Emancipation Day will be celebrated on Saturday, August 1.
Harris said that Jamaicans are still not recognising the importance of the Jamaican language or patois.
She said that the language “did not come out of ignorance, nor did it come out of a lack of being able to grasp communication”.
“Patois is itself a beautiful symbol of our resilience as a people… we were enslaved and we came here with different types of African languages forced into a society with a totally new language. We were able to craft expressions for ourselves and what that represents for us,” she said.
Harris said that persons need to value the Jamaican patois.
“Even during Miss Lou’s time, the use of the language was not appreciated for what it was that she was doing,” she said, adding that many persons “who listened to Miss Lou’s monologues saw it as entertainment”.
The cultural icon, Hon. Louise ‘Miss Lou’ Bennett-Coverley wrote and performed her poems in Jamaican patois.

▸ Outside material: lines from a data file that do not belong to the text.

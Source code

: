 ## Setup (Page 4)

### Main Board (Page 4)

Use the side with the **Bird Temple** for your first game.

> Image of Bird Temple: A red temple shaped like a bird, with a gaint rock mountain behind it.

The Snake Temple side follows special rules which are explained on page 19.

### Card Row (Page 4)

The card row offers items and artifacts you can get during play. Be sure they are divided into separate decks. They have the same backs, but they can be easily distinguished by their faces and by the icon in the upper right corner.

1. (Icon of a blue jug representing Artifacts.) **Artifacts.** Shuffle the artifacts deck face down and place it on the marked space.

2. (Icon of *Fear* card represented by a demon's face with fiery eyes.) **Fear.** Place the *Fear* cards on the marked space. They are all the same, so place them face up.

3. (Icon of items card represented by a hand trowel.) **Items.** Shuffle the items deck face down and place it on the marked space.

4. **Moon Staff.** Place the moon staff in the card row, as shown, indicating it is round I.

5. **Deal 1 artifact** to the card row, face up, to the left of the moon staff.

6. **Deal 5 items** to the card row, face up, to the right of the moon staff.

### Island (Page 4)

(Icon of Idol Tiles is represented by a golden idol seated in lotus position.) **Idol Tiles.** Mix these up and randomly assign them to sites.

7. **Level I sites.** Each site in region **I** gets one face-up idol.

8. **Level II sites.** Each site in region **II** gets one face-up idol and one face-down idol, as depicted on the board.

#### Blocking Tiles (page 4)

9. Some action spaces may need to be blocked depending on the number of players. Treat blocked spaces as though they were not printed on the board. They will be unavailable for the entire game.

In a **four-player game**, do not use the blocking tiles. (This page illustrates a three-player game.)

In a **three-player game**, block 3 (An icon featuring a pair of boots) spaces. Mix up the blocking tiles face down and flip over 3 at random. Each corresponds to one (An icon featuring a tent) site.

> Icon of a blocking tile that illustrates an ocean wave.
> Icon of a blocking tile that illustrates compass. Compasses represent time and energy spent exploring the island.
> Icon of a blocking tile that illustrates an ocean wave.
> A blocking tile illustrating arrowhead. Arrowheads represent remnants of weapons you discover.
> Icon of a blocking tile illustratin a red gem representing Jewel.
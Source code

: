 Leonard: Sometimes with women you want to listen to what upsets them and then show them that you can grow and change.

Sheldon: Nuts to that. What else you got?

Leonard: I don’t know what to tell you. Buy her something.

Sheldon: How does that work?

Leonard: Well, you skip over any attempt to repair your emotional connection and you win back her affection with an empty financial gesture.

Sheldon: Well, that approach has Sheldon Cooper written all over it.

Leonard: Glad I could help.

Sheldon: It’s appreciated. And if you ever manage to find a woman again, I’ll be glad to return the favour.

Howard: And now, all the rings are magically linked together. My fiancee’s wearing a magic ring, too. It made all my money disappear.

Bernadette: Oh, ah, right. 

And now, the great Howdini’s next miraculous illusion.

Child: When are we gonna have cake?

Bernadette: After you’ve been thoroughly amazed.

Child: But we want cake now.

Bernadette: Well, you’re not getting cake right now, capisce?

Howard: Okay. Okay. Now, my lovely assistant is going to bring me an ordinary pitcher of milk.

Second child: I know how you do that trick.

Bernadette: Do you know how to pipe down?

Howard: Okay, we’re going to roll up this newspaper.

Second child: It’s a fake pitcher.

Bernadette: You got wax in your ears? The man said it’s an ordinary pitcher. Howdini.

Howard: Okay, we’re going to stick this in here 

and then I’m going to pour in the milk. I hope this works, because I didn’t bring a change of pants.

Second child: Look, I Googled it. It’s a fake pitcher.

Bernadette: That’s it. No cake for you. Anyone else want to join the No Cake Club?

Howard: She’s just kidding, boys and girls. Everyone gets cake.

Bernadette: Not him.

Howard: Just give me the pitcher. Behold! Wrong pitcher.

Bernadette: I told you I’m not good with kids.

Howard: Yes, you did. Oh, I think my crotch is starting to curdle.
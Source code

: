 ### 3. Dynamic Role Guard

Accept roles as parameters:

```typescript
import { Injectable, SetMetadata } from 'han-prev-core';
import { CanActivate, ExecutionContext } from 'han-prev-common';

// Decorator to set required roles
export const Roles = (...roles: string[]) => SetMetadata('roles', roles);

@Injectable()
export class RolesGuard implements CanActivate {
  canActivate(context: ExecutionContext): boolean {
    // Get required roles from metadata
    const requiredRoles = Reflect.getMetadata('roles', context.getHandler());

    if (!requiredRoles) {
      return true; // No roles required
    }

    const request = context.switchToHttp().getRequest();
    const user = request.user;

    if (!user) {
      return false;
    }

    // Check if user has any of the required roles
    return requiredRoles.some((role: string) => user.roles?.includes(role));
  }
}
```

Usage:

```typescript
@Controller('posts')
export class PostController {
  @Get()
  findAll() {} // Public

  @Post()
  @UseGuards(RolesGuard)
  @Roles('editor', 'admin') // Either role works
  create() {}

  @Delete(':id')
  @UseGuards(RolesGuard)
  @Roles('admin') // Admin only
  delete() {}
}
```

Harris said that while working towards her Master’s thesis on Miss Lou, she faced the challenge of getting people to appreciate the value of the research and how Miss Lou used the language as a developmental tool.
She argued that this was because persons “still believe that the use of patois and folklore really is just restricted to entertainment”.
“So, that is something we have to change and so media managers, in shaping the nation, have to have a definitive strategy for an appreciation of what the language is, to ensure that it is incorporated in how we share opinions and values with people in Jamaica,” she added.